In order to understand the WealthMinder experience from a client’s perspective, I created a client account with the firm; as a client, you can get invites from advisors or click in through advisors’ branded websites. (You could also go directly to the retail version, but more on that later.)

Once the advisor invite comes, it includes a link to the log-in page. Then you create a user name and password and are logged in.

First, you are asked to select a goal. A number of common ones are listed on the page. I clicked “retirement.” Next, you are asked some basic information about yourself and your spouse (if applicable). This includes names, dates of birth, gender, salaries and states of residence. At this point, the software defaults to a retirement age of 65 for each spouse and asks you more about your goal. You can change the retirement age assumptions, designate how much you want to spend per year in retirement (the application suggests spending 80% of your preretirement income), and designate how important this goal is (essential, desirable or merely a dream).

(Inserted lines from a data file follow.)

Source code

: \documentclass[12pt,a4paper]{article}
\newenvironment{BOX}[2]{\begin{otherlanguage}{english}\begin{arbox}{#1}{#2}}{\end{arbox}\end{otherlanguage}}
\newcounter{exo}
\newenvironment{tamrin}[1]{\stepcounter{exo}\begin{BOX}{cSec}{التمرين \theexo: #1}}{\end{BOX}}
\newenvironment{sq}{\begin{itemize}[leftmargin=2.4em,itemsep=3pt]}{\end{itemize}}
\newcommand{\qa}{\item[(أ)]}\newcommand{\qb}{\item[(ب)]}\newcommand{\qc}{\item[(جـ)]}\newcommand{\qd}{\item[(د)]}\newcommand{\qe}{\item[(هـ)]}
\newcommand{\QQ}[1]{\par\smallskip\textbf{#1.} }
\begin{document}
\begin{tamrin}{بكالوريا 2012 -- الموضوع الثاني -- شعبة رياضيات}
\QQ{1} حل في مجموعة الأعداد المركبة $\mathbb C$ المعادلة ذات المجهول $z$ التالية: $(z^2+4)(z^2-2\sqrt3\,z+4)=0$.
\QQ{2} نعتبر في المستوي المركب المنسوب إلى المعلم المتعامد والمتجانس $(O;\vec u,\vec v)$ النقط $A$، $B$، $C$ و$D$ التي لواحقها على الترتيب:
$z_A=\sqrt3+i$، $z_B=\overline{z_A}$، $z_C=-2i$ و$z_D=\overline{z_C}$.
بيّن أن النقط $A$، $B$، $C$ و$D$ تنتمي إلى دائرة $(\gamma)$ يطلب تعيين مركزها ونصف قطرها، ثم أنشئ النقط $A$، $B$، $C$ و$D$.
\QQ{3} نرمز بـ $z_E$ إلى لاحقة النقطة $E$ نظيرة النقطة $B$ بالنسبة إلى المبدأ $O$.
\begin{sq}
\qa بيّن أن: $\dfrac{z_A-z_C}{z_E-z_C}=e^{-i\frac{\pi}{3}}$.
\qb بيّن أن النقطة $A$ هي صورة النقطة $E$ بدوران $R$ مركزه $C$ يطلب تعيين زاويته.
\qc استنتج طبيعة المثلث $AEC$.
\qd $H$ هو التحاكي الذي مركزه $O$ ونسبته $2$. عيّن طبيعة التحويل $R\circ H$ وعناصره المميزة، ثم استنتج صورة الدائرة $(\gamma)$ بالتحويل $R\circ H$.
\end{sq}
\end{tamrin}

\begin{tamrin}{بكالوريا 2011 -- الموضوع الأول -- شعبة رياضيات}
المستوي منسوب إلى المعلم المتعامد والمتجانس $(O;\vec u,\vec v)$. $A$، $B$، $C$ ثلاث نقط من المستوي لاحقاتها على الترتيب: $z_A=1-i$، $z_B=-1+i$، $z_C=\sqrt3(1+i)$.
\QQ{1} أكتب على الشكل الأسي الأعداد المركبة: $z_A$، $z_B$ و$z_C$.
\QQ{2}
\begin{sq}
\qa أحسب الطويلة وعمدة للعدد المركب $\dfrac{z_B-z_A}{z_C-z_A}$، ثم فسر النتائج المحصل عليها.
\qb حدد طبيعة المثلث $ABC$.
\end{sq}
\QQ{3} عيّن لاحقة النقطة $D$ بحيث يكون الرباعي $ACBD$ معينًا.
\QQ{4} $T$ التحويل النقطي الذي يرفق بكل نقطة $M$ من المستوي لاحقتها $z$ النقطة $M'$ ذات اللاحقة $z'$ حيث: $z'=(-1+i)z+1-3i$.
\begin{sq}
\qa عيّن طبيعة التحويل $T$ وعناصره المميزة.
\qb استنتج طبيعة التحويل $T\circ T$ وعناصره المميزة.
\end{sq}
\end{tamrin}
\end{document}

Then you are asked to add goals such as college, private school, a wedding or a house. You can make up others—I added a luxury auto purchase a few years out. You are asked who the goal is for, when you’d like to fund it, whether it’s a onetime item or something recurring, what amount you need to save for it, and what is the goal’s importance (whether it’s essential, desirable or merely a dream).

You are then transported to the account aggregation page. Here, popular institutions are listed on the page. You can click to add one. If your institution is not listed, you click the search button and locate it. WealthMinder’s aggregation tool is powered by Yodlee, which has a rather extensive list of financial institutions. I selected one, then added my user name and password for it. WealthMinder then connected to the institution and gathered my account information.

When I clicked “next,” the page displayed my aggregate account balances at the top of the page and invited me to enter the amount of savings I planned to add to each account in the future, the type of account (taxable, IRA, Roth, etc.), the way I planned to use the funds (for all goals or a specific goal) and the owner of the account. After that, I was asked if I had any other assets to fund my goals, and if I had any sources of income other than Social Security to fund my retirement.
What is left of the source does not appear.